TASK — Check each line of the listing, and copy it if it contains the word "have".

**** WORKING DATA ****

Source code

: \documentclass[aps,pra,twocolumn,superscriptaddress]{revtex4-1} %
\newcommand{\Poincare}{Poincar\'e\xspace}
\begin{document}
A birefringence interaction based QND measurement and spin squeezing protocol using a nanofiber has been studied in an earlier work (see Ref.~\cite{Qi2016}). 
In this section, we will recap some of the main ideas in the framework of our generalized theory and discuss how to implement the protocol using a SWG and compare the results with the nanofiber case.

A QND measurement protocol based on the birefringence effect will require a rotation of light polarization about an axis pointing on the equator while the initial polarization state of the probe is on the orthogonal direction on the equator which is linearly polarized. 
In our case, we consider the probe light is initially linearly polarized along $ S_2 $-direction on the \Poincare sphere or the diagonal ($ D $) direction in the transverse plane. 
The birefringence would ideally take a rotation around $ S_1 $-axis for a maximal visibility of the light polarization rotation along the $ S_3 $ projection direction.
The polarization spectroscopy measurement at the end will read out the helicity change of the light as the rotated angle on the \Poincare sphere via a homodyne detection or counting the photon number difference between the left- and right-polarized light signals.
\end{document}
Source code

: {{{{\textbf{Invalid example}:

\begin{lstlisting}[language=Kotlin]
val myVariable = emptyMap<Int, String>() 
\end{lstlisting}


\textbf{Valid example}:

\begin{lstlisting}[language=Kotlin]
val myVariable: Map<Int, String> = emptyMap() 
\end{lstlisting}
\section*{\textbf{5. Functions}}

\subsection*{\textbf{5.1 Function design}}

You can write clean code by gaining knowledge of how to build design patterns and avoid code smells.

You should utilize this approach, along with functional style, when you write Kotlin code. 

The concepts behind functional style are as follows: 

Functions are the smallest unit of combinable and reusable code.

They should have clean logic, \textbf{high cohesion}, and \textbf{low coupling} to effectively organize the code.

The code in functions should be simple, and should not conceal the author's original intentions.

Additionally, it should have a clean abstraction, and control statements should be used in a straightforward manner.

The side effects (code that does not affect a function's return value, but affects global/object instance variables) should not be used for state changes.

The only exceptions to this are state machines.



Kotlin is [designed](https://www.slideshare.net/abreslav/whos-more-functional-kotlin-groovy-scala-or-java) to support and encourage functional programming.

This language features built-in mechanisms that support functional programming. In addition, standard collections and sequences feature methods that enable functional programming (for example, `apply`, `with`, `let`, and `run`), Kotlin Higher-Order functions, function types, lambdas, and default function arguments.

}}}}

****

FINAL ANSWER —
They should have clean logic, \textbf{high cohesion}, and \textbf{low coupling} to effectively organize the code.
Additionally, it should have a clean abstraction, and control statements should be used in a straightforward manner.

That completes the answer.